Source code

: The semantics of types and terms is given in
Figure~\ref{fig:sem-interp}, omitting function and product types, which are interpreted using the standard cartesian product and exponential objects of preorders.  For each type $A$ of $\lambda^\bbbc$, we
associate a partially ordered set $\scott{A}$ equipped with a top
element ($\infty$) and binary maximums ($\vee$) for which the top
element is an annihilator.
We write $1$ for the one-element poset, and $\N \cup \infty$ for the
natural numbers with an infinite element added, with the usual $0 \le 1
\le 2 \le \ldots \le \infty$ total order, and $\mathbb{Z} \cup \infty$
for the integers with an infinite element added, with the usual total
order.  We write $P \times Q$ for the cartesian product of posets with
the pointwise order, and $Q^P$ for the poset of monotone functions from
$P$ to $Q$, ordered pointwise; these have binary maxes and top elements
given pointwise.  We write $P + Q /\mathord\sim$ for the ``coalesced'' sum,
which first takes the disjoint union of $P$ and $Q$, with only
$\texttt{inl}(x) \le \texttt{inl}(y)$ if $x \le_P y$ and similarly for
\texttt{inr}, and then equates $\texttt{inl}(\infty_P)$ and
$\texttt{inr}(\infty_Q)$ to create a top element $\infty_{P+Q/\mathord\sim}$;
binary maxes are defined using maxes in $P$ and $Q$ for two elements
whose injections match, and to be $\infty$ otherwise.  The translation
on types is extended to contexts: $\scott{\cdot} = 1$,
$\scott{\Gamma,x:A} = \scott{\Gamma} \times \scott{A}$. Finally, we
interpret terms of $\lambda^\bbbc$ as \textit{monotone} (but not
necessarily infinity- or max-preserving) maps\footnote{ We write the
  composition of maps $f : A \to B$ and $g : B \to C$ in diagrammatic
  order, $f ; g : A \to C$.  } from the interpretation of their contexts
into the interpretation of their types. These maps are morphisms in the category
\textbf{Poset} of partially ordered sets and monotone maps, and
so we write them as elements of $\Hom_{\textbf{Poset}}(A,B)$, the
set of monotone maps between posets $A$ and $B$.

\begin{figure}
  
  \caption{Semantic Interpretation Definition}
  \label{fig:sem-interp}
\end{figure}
────────
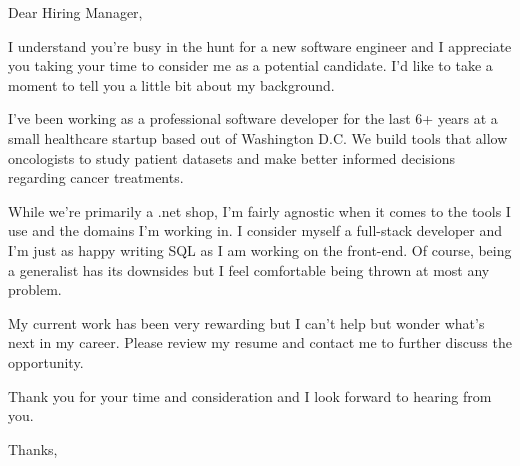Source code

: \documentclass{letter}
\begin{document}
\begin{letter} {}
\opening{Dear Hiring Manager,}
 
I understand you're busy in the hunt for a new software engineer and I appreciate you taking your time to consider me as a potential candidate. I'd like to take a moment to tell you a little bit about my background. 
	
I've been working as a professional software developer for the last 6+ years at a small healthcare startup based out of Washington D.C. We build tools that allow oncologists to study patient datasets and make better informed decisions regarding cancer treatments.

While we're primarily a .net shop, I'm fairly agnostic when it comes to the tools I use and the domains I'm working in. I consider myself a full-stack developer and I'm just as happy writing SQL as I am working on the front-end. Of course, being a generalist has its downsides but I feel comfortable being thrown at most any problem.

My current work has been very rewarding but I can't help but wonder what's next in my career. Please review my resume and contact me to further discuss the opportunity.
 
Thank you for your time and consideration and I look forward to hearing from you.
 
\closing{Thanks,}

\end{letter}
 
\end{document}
────────
§ **WHAT YOU SHOULD DO**
Go through the listing above and write out exactly the lines starting with the one holding "2 \le \ldots" and running through the one holding "Q /\mathord\sim$ for", ends included, and no others.

§ **SOLUTION TO THIS PROBLEM**
\le 2 \le \ldots \le \infty$ total order, and $\mathbb{Z} \cup \infty$
for the integers with an infinite element added, with the usual total
order.  We write $P \times Q$ for the cartesian product of posets with
the pointwise order, and $Q^P$ for the poset of monotone functions from
$P$ to $Q$, ordered pointwise; these have binary maxes and top elements
given pointwise.  We write $P + Q /\mathord\sim$ for the ``coalesced'' sum,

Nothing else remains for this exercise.